Start of DATA
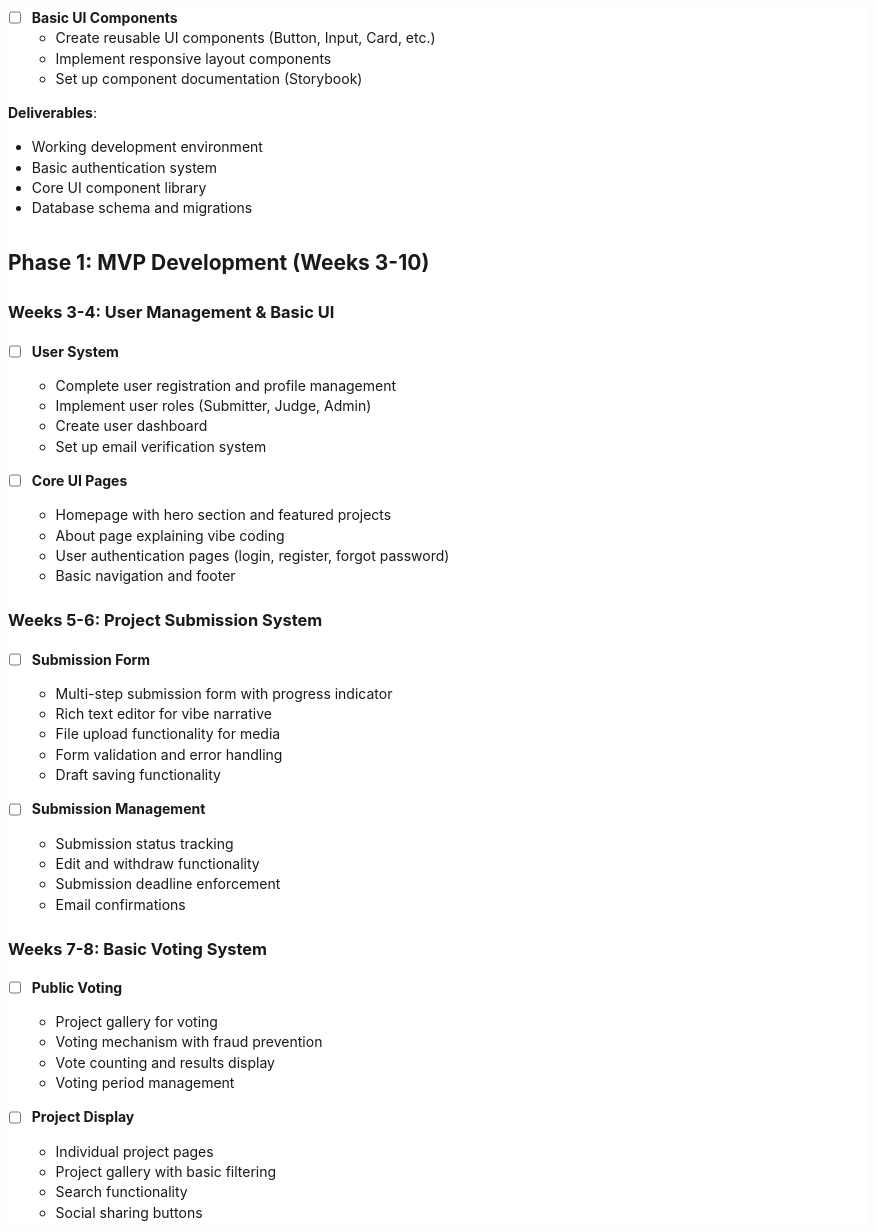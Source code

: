 - [ ] **Basic UI Components**
  - Create reusable UI components (Button, Input, Card, etc.)
  - Implement responsive layout components
  - Set up component documentation (Storybook)

**Deliverables**: 
- Working development environment
- Basic authentication system
- Core UI component library
- Database schema and migrations

## Phase 1: MVP Development (Weeks 3-10)

### Weeks 3-4: User Management & Basic UI
- [ ] **User System**
  - Complete user registration and profile management
  - Implement user roles (Submitter, Judge, Admin)
  - Create user dashboard
  - Set up email verification system

- [ ] **Core UI Pages**
  - Homepage with hero section and featured projects
  - About page explaining vibe coding
  - User authentication pages (login, register, forgot password)
  - Basic navigation and footer

### Weeks 5-6: Project Submission System
- [ ] **Submission Form**
  - Multi-step submission form with progress indicator
  - Rich text editor for vibe narrative
  - File upload functionality for media
  - Form validation and error handling
  - Draft saving functionality

- [ ] **Submission Management**
  - Submission status tracking
  - Edit and withdraw functionality
  - Submission deadline enforcement
  - Email confirmations

### Weeks 7-8: Basic Voting System
- [ ] **Public Voting**
  - Project gallery for voting
  - Voting mechanism with fraud prevention
  - Vote counting and results display
  - Voting period management

- [ ] **Project Display**
  - Individual project pages
  - Project gallery with basic filtering
  - Search functionality
  - Social sharing buttons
End of DATA
_EXERCISE_
Answer with an exact copy of the lines from the one containing "- Basic navigation and footer" through the end of the entries above, leaving out everything before.

_SOLUTION FOR THIS EXERCISE_
  - Basic navigation and footer

### Weeks 5-6: Project Submission System
- [ ] **Submission Form**
  - Multi-step submission form with progress indicator
  - Rich text editor for vibe narrative
  - File upload functionality for media
  - Form validation and error handling
  - Draft saving functionality

- [ ] **Submission Management**
  - Submission status tracking
  - Edit and withdraw functionality
  - Submission deadline enforcement
  - Email confirmations

### Weeks 7-8: Basic Voting System
- [ ] **Public Voting**
  - Project gallery for voting
  - Voting mechanism with fraud prevention
  - Vote counting and results display
  - Voting period management

- [ ] **Project Display**
  - Individual project pages
  - Project gallery with basic filtering
  - Search functionality
  - Social sharing buttons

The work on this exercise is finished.